A group of Australian tourists on Koh Samui became an unexpected viral sensation by helping local municipal workers collect rubbish in the early morning hours. Their enthusiastic efforts, captured on video, brought smiles and laughter to viewers, especially Thais.

 

The incident took place yesterday at around 4am, today, August 22, when the tourists, hanging off the back of a garbage truck, eagerly assisted in lifting and emptying bins. Their spirited participation left a lasting impression on anyone who passed by, with some even shouting praises.
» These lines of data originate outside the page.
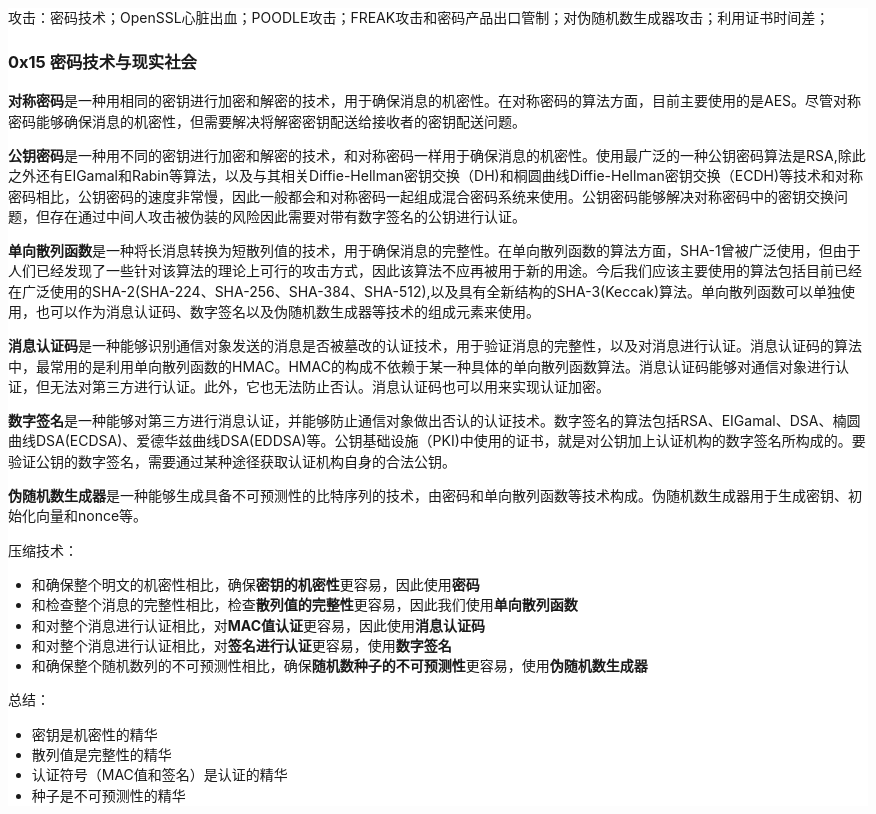 攻击：密码技术；OpenSSL心脏出血；POODLE攻击；FREAK攻击和密码产品出口管制；对伪随机数生成器攻击；利用证书时间差；

### 0x15 密码技术与现实社会

**对称密码**是一种用相同的密钥进行加密和解密的技术，用于确保消息的机密性。在对称密码的算法方面，目前主要使用的是AES。尽管对称密码能够确保消息的机密性，但需要解决将解密密钥配送给接收者的密钥配送问题。

**公钥密码**是一种用不同的密钥进行加密和解密的技术，和对称密码一样用于确保消息的机密性。使用最广泛的一种公钥密码算法是RSA,除此之外还有EIGamal和Rabin等算法，以及与其相关Diffie-Hellman密钥交换（DH)和桐圆曲线Diffie-Hellman密钥交换（ECDH)等技术和对称密码相比，公钥密码的速度非常慢，因此一般都会和对称密码一起组成混合密码系统来使用。公钥密码能够解决对称密码中的密钥交换问题，但存在通过中间人攻击被伪装的风险因此需要对带有数字签名的公钥进行认证。

**单向散列函数**是一种将长消息转换为短散列值的技术，用于确保消息的完整性。在单向散列函数的算法方面，SHA-1曾被广泛使用，但由于人们已经发现了一些针对该算法的理论上可行的攻击方式，因此该算法不应再被用于新的用途。今后我们应该主要使用的算法包括目前已经在广泛使用的SHA-2(SHA-224、SHA-256、SHA-384、SHA-512),以及具有全新结构的SHA-3(Keccak)算法。单向散列函数可以单独使用，也可以作为消息认证码、数字签名以及伪随机数生成器等技术的组成元素来使用。

**消息认证码**是一种能够识别通信对象发送的消息是否被墓改的认证技术，用于验证消息的完整性，以及对消息进行认证。消息认证码的算法中，最常用的是利用单向散列函数的HMAC。HMAC的构成不依赖于某一种具体的单向散列函数算法。消息认证码能够对通信对象进行认证，但无法对第三方进行认证。此外，它也无法防止否认。消息认证码也可以用来实现认证加密。

**数字签名**是一种能够对第三方进行消息认证，并能够防止通信对象做出否认的认证技术。数字签名的算法包括RSA、EIGamal、DSA、楠圆曲线DSA(ECDSA)、爱德华兹曲线DSA(EDDSA)等。公钥基础设施（PKI)中使用的证书，就是对公钥加上认证机构的数字签名所构成的。要验证公钥的数字签名，需要通过某种途径获取认证机构自身的合法公钥。

**伪随机数生成器**是一种能够生成具备不可预测性的比特序列的技术，由密码和单向散列函数等技术构成。伪随机数生成器用于生成密钥、初始化向量和nonce等。

压缩技术：

- 和确保整个明文的机密性相比，确保**密钥的机密性**更容易，因此使用**密码**
- 和检查整个消息的完整性相比，检查**散列值的完整性**更容易，因此我们使用**单向散列函数**
- 和对整个消息进行认证相比，对**MAC值认证**更容易，因此使用**消息认证码**
- 和对整个消息进行认证相比，对**签名进行认证**更容易，使用**数字签名**
- 和确保整个随机数列的不可预测性相比，确保**随机数种子的不可预测性**更容易，使用**伪随机数生成器**

总结：

- 密钥是机密性的精华
- 散列值是完整性的精华
- 认证符号（MAC值和签名）是认证的精华
- 种子是不可预测性的精华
The video that captured this endearing moment was shared on TikTok by a user who mentioned being so charmed by the scene that they had to turn their car around to record it.

 

“Aussie guys, it was around 4am, and we drove past them. We had to turn back to capture their cuteness. Sorry for the laughter in the background, we were drunk, and they were just too adorable.”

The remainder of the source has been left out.